1. **Upload Files**:

   - Query Embeddings (parquet format)

   - Node Embeddings (parquet format)

2. **Configure Settings**:

   - Batch Size: Number of queries to process at once

   - Processing Type: Local or Remote (GPT-4o-mini)

   - Evaluation Split: Data split to evaluate on

   - Model Selection: Choose LLM for analysis

3. **Run Evaluation**:

   - Click "Run Evaluation" to start the process

   - Monitor progress in the UI

4. **Analyze Results**:

   - View metrics visualization

   - Explore the knowledge graph

   - Ask questions in natural language

## 📈 Evaluation Metrics

The system calculates and displays the following metrics:

| Metric          | Description                                                                   |

| --------------- | ----------------------------------------------------------------------------- |

| **MRR**         | Mean Reciprocal Rank - Measures where first correct answers appear in ranking |

| **MAP**         | Mean Average Precision - Measures precision across all relevant items         |

| **R-Precision** | Precision at the position equal to number of relevant items                   |

| **Recall@K**    | Proportion of relevant items found in top K results                           |

| **Hit@K**       | Whether any relevant item appears in top K results                            |

| **NDCG**        | Normalized Discounted Cumulative Gain - Evaluates ranking quality             |

## Evaluation Process

```mermaid

graph TD

    A[Start Evaluation] --> B1{Local or Remote?}

    B1 -->|Local| C1[Load Parquet Files]

    B1 -->|Remote| C2[Encode Files to Base64]
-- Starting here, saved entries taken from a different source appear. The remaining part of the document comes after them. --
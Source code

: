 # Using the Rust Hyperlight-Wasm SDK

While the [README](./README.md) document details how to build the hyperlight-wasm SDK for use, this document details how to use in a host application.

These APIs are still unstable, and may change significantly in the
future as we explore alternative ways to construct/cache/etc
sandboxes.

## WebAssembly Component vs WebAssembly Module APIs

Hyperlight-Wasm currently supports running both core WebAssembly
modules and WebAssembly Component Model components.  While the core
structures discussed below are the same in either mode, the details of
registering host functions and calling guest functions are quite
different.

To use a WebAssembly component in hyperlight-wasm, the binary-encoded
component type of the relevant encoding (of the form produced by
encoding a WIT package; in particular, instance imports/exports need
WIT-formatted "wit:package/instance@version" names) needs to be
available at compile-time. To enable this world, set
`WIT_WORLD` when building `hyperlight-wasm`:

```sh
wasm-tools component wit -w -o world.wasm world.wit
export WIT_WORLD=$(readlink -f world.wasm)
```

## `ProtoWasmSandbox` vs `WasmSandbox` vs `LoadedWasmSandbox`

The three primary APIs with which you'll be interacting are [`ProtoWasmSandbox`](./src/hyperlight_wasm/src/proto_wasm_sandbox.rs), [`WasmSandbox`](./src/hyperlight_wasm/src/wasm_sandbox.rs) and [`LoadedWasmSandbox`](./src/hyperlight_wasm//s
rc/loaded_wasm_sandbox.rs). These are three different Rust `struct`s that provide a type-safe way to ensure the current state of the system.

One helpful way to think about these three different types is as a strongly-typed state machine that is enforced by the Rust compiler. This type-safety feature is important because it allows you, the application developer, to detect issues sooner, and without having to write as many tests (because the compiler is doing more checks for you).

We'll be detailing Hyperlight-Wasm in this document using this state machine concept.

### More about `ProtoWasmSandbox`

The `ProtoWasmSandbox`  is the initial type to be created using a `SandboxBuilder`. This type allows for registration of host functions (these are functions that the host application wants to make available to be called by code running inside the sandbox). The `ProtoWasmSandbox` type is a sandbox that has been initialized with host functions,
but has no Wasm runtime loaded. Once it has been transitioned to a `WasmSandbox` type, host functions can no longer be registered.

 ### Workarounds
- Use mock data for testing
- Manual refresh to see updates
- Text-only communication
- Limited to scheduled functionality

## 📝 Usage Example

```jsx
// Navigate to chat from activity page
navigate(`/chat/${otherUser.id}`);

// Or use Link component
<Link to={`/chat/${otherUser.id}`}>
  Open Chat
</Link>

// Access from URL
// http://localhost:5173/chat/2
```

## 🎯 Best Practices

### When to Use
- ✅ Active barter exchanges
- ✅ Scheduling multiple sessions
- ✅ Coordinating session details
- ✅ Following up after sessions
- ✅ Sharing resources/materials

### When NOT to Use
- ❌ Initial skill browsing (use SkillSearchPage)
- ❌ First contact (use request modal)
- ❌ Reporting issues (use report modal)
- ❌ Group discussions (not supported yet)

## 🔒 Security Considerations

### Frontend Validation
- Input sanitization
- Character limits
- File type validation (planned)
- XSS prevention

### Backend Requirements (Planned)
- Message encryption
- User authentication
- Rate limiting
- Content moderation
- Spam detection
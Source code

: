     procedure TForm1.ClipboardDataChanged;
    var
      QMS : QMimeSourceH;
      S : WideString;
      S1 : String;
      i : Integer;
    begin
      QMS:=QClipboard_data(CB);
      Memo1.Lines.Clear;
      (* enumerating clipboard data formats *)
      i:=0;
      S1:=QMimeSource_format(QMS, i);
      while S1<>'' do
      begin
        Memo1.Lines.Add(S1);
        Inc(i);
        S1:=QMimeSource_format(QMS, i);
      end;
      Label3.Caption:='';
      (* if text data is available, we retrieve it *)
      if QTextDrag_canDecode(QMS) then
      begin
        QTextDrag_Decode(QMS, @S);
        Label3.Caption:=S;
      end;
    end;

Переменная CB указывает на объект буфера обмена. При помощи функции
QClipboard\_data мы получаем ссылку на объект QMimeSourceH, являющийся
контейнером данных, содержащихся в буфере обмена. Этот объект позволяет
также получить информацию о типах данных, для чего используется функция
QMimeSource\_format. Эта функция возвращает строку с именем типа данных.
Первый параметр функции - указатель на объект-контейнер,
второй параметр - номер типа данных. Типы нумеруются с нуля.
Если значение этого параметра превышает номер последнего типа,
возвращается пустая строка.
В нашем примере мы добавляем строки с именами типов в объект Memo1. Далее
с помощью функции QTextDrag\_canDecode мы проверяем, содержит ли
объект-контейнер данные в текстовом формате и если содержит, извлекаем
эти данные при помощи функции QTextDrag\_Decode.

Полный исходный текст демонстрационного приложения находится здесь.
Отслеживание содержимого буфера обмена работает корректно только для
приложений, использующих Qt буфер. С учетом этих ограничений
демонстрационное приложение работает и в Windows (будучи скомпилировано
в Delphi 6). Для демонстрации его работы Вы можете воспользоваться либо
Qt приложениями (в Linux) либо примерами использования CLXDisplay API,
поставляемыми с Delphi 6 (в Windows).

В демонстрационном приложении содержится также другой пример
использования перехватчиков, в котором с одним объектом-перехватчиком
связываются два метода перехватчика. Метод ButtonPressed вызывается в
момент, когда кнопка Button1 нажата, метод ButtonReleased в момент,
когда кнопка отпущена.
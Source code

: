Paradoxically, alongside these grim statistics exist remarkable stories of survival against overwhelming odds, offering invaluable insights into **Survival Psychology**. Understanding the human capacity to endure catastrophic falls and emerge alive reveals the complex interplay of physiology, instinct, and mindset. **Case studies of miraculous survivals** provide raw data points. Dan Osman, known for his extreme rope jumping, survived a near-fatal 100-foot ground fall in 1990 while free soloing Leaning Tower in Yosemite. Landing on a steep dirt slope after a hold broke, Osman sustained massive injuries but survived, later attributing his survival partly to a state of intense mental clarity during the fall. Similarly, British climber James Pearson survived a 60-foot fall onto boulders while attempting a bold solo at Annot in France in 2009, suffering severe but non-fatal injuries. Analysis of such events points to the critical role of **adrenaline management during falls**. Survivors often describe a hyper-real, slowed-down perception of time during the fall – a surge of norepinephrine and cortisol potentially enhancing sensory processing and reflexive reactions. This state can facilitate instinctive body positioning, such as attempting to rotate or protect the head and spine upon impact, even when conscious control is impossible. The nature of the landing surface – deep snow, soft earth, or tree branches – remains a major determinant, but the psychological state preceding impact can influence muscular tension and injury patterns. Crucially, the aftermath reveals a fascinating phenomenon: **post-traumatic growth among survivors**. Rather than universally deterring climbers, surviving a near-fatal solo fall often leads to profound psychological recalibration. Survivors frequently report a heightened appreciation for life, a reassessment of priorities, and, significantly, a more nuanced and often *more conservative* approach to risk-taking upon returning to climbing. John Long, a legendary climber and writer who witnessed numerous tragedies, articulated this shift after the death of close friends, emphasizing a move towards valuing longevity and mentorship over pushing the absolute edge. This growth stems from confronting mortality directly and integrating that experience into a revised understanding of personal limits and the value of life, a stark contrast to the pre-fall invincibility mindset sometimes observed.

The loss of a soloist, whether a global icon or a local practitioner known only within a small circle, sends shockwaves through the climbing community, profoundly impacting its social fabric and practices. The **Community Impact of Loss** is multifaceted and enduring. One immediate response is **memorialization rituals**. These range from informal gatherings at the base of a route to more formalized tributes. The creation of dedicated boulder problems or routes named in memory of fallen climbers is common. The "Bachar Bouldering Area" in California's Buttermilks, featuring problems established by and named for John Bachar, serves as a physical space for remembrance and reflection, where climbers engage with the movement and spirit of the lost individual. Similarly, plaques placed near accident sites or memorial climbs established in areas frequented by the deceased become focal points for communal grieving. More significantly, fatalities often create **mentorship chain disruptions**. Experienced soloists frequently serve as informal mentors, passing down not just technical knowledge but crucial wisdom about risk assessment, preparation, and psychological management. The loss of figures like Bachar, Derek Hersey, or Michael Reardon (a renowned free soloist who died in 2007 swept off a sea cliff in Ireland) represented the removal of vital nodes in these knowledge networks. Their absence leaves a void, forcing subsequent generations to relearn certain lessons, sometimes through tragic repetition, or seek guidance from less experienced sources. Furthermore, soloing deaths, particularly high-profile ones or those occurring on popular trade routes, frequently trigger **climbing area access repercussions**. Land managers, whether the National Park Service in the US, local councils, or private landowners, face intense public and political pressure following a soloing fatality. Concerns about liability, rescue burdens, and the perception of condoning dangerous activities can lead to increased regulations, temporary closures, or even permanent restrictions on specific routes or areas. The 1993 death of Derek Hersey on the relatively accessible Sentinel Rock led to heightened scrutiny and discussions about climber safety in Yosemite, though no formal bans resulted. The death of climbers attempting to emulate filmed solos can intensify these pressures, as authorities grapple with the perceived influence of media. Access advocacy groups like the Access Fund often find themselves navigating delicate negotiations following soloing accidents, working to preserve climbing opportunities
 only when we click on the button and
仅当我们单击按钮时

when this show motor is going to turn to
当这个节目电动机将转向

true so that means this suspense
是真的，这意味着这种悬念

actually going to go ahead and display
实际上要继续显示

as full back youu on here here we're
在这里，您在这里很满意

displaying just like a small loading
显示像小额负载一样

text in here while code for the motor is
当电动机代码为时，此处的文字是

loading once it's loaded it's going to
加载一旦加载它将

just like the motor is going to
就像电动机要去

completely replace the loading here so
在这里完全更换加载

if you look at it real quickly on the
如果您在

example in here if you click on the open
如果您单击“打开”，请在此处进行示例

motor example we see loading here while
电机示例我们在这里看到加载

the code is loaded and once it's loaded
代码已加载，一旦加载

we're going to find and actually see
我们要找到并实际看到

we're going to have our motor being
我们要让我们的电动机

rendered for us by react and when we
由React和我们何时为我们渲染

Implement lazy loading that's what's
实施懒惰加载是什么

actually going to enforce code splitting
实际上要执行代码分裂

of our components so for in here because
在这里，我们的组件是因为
    C1 --> D1[Parse Answer IDs]

    C2 --> D2[Send to GPT-4o-mini]

    D1 --> E1[Convert to Tensors]

    D2 --> E2[Await Remote Response]

    E1 --> F1[Compute Similarities in Chunks]

    F1 --> G1[Calculate Memory-Optimized Metrics]

    E2 --> G2[Process Remote Results]

    G1 --> H1[Store Local Results]

    G2 --> H2[Store Remote Results]

    H1 --> I[Generate Visualizations]

    H2 --> I

    I --> J1[Interactive Knowledge Graph]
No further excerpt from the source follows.